Make a verbatim copy of the records; pictures stay out.

- Supplied data:
------------------------

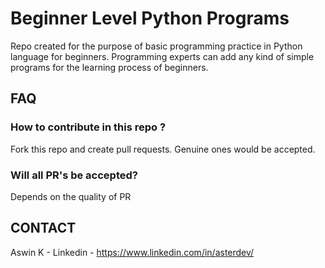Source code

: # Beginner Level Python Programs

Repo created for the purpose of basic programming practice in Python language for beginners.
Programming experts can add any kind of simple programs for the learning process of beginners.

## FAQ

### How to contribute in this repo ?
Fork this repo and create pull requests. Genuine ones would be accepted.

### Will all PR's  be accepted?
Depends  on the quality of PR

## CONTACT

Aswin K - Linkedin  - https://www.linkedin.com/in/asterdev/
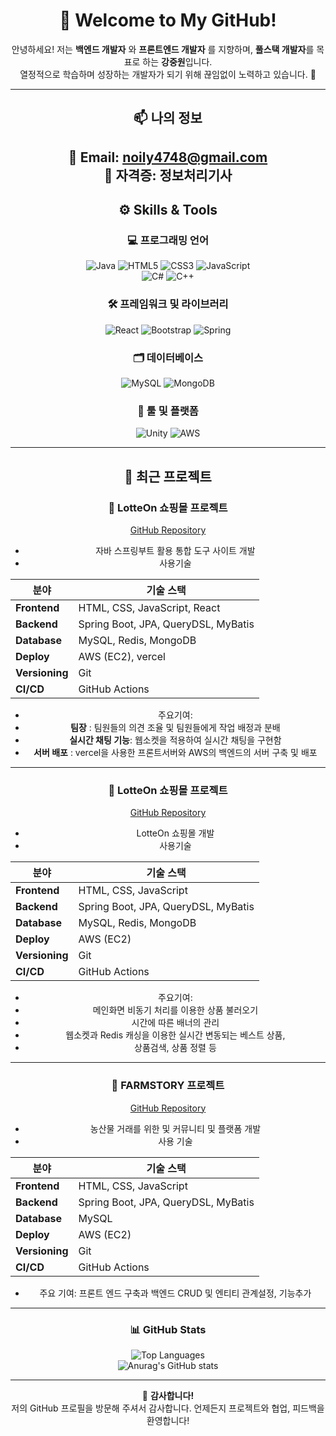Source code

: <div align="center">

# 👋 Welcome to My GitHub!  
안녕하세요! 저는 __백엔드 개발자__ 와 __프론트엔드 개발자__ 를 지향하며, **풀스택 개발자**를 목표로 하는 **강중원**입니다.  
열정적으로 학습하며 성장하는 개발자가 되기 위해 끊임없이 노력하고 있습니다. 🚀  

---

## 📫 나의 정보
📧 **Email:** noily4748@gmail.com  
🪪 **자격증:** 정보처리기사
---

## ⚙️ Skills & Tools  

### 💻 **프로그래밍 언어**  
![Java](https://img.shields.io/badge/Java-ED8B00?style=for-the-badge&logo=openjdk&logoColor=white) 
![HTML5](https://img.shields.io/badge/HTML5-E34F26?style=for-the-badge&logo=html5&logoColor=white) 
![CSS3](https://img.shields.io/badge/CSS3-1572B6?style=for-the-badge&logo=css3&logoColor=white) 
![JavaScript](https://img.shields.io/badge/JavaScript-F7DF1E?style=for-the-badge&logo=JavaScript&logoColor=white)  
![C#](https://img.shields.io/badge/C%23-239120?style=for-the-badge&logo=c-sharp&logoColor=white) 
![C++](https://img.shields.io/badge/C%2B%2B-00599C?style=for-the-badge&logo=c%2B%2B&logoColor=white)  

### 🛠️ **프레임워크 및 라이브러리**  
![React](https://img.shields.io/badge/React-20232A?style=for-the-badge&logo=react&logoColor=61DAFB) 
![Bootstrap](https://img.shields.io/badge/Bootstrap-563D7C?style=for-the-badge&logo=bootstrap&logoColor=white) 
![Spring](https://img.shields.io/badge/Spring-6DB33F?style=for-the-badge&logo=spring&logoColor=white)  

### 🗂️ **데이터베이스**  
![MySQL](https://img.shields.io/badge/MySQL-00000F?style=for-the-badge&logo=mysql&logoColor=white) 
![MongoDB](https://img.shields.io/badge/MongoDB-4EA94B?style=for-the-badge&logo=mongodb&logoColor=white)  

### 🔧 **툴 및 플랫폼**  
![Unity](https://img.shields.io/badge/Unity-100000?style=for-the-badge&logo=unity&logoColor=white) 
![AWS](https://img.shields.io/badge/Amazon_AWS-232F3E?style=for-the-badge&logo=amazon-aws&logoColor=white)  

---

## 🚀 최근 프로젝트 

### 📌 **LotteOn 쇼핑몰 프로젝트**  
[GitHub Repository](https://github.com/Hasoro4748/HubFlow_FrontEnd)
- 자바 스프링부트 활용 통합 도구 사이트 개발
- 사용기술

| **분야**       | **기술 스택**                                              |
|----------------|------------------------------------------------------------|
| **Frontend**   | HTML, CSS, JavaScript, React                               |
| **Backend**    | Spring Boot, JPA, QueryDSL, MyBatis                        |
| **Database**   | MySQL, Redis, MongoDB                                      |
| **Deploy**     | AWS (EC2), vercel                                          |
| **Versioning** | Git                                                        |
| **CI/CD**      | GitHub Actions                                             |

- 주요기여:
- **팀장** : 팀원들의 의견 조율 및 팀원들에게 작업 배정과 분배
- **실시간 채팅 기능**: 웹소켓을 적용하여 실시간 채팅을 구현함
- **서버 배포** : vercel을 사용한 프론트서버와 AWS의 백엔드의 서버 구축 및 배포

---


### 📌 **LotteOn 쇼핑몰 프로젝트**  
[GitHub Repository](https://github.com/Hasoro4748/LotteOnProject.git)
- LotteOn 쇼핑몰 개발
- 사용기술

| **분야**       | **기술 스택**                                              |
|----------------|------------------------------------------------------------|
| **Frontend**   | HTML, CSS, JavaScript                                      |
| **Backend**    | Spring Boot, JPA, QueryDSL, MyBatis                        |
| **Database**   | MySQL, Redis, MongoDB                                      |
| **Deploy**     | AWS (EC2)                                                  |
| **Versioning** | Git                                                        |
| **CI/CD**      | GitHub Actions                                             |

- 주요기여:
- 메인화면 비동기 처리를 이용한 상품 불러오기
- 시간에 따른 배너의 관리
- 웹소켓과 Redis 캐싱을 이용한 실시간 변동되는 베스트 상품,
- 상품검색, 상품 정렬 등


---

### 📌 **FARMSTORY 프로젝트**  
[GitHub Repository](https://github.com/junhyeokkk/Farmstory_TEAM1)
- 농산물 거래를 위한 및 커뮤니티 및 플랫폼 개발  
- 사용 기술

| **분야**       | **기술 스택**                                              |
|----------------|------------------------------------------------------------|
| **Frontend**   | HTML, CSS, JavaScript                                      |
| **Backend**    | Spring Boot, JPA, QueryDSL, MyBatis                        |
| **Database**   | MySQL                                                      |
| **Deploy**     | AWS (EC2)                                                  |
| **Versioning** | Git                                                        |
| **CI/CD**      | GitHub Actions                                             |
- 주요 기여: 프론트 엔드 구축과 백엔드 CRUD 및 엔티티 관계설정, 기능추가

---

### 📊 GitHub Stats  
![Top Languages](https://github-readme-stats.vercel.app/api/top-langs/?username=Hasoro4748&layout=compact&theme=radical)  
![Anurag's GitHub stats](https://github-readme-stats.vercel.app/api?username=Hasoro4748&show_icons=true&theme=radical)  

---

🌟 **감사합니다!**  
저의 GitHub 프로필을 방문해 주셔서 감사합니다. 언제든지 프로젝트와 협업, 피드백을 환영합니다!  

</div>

------------------------

- Exercise answer:
Source code

: # Beginner Level Python Programs

Repo created for the purpose of basic programming practice in Python language for beginners.
Programming experts can add any kind of simple programs for the learning process of beginners.

## FAQ

### How to contribute in this repo ?
Fork this repo and create pull requests. Genuine ones would be accepted.

### Will all PR's  be accepted?
Depends  on the quality of PR

## CONTACT

Aswin K - Linkedin  - https://www.linkedin.com/in/asterdev/
Source code

: <div align="center">

# 👋 Welcome to My GitHub!  
안녕하세요! 저는 __백엔드 개발자__ 와 __프론트엔드 개발자__ 를 지향하며, **풀스택 개발자**를 목표로 하는 **강중원**입니다.  
열정적으로 학습하며 성장하는 개발자가 되기 위해 끊임없이 노력하고 있습니다. 🚀  

---

## 📫 나의 정보
📧 **Email:** noily4748@gmail.com  
🪪 **자격증:** 정보처리기사
---

## ⚙️ Skills & Tools  

### 💻 **프로그래밍 언어**  
![Java](https://img.shields.io/badge/Java-ED8B00?style=for-the-badge&logo=openjdk&logoColor=white) 
![HTML5](https://img.shields.io/badge/HTML5-E34F26?style=for-the-badge&logo=html5&logoColor=white) 
![CSS3](https://img.shields.io/badge/CSS3-1572B6?style=for-the-badge&logo=css3&logoColor=white) 
![JavaScript](https://img.shields.io/badge/JavaScript-F7DF1E?style=for-the-badge&logo=JavaScript&logoColor=white)  
![C#](https://img.shields.io/badge/C%23-239120?style=for-the-badge&logo=c-sharp&logoColor=white) 
![C++](https://img.shields.io/badge/C%2B%2B-00599C?style=for-the-badge&logo=c%2B%2B&logoColor=white)  

### 🛠️ **프레임워크 및 라이브러리**  
![React](https://img.shields.io/badge/React-20232A?style=for-the-badge&logo=react&logoColor=61DAFB) 
![Bootstrap](https://img.shields.io/badge/Bootstrap-563D7C?style=for-the-badge&logo=bootstrap&logoColor=white) 
![Spring](https://img.shields.io/badge/Spring-6DB33F?style=for-the-badge&logo=spring&logoColor=white)  

### 🗂️ **데이터베이스**  
![MySQL](https://img.shields.io/badge/MySQL-00000F?style=for-the-badge&logo=mysql&logoColor=white) 
![MongoDB](https://img.shields.io/badge/MongoDB-4EA94B?style=for-the-badge&logo=mongodb&logoColor=white)  

### 🔧 **툴 및 플랫폼**  
![Unity](https://img.shields.io/badge/Unity-100000?style=for-the-badge&logo=unity&logoColor=white) 
![AWS](https://img.shields.io/badge/Amazon_AWS-232F3E?style=for-the-badge&logo=amazon-aws&logoColor=white)  

---

## 🚀 최근 프로젝트 

### 📌 **LotteOn 쇼핑몰 프로젝트**  
[GitHub Repository](https://github.com/Hasoro4748/HubFlow_FrontEnd)
- 자바 스프링부트 활용 통합 도구 사이트 개발
- 사용기술

| **분야**       | **기술 스택**                                              |
|----------------|------------------------------------------------------------|
| **Frontend**   | HTML, CSS, JavaScript, React                               |
| **Backend**    | Spring Boot, JPA, QueryDSL, MyBatis                        |
| **Database**   | MySQL, Redis, MongoDB                                      |
| **Deploy**     | AWS (EC2), vercel                                          |
| **Versioning** | Git                                                        |
| **CI/CD**      | GitHub Actions                                             |

- 주요기여:
- **팀장** : 팀원들의 의견 조율 및 팀원들에게 작업 배정과 분배
- **실시간 채팅 기능**: 웹소켓을 적용하여 실시간 채팅을 구현함
- **서버 배포** : vercel을 사용한 프론트서버와 AWS의 백엔드의 서버 구축 및 배포

---


### 📌 **LotteOn 쇼핑몰 프로젝트**  
[GitHub Repository](https://github.com/Hasoro4748/LotteOnProject.git)
- LotteOn 쇼핑몰 개발
- 사용기술

| **분야**       | **기술 스택**                                              |
|----------------|------------------------------------------------------------|
| **Frontend**   | HTML, CSS, JavaScript                                      |
| **Backend**    | Spring Boot, JPA, QueryDSL, MyBatis                        |
| **Database**   | MySQL, Redis, MongoDB                                      |
| **Deploy**     | AWS (EC2)                                                  |
| **Versioning** | Git                                                        |
| **CI/CD**      | GitHub Actions                                             |

- 주요기여:
- 메인화면 비동기 처리를 이용한 상품 불러오기
- 시간에 따른 배너의 관리
- 웹소켓과 Redis 캐싱을 이용한 실시간 변동되는 베스트 상품,
- 상품검색, 상품 정렬 등


---

### 📌 **FARMSTORY 프로젝트**  
[GitHub Repository](https://github.com/junhyeokkk/Farmstory_TEAM1)
- 농산물 거래를 위한 및 커뮤니티 및 플랫폼 개발  
- 사용 기술

| **분야**       | **기술 스택**                                              |
|----------------|------------------------------------------------------------|
| **Frontend**   | HTML, CSS, JavaScript                                      |
| **Backend**    | Spring Boot, JPA, QueryDSL, MyBatis                        |
| **Database**   | MySQL                                                      |
| **Deploy**     | AWS (EC2)                                                  |
| **Versioning** | Git                                                        |
| **CI/CD**      | GitHub Actions                                             |
- 주요 기여: 프론트 엔드 구축과 백엔드 CRUD 및 엔티티 관계설정, 기능추가

---

### 📊 GitHub Stats  
![Top Languages](https://github-readme-stats.vercel.app/api/top-langs/?username=Hasoro4748&layout=compact&theme=radical)  
![Anurag's GitHub stats](https://github-readme-stats.vercel.app/api?username=Hasoro4748&show_icons=true&theme=radical)  

---

🌟 **감사합니다!**  
저의 GitHub 프로필을 방문해 주셔서 감사합니다. 언제든지 프로젝트와 협업, 피드백을 환영합니다!  

</div>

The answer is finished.